The Federal Railroad Administration’s advisory was issued on Dec. 5, two months after a NJ Transit train crashed in Hoboken, New Jersey, and a month before the Jan. 4 crash that occurred when a rush-hour train came into the station and struck a bumping block at 10 miles per hour — twice the speed limit.
The Brooklyn crash yielded no serious injuries, but the one in Hoboken resulted in about 100 injured people and at least one death.
Metropolitan Transportation Authority spokesman Aaron Donovan said the provisions of the advisory were being implemented even as the LIRR train jostled passengers when it came to a halt in Brooklyn, sparking panic in the busy underground station.
He said the MTA has gone beyond the recommendations of the advisory — which are not mandatory — and require a second crew member to be in the cab with the operators of trains while entering the terminal.
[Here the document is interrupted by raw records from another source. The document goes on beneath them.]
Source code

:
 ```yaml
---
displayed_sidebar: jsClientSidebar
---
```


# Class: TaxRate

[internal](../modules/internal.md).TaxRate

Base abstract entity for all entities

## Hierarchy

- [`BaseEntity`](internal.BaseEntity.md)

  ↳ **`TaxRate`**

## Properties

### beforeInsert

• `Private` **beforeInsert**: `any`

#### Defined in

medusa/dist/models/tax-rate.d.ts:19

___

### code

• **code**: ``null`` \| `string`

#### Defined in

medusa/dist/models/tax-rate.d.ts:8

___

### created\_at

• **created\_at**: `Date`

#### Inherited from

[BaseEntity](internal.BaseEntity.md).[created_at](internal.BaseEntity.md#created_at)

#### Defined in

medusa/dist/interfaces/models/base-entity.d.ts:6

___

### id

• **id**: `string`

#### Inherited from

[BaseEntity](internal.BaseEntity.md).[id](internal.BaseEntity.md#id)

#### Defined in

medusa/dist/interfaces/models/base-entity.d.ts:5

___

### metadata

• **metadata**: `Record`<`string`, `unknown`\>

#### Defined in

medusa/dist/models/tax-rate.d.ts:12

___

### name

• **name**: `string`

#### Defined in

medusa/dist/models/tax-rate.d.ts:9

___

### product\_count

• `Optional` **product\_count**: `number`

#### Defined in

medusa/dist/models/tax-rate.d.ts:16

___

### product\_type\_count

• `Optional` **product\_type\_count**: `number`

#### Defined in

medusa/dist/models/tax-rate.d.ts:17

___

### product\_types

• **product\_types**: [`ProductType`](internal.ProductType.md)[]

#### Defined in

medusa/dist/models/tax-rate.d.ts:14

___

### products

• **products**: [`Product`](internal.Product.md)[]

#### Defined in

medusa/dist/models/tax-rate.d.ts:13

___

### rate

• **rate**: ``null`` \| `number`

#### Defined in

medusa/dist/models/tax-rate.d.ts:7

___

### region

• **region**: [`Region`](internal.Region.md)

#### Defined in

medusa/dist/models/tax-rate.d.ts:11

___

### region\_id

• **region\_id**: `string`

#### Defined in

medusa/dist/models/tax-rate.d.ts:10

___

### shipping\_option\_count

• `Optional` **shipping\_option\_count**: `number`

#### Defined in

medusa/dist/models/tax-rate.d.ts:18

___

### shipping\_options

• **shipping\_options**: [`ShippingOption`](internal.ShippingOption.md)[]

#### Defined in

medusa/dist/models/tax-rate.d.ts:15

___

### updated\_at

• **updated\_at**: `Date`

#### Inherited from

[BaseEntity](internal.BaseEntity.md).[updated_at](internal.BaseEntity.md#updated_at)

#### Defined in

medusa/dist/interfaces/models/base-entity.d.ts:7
The advisory only asks that a crew member be “in communication” with the operator.
The National Transportation Safety Board, which investigates train accidents, has not yet determined the cause of that crash so, Donovan said, it is unclear whether the recommendations would have prevented such an incident.
The engineer, an unidentified 18-year LIRR veteran, was interviewed but couldn’t recall the crash, officials have said.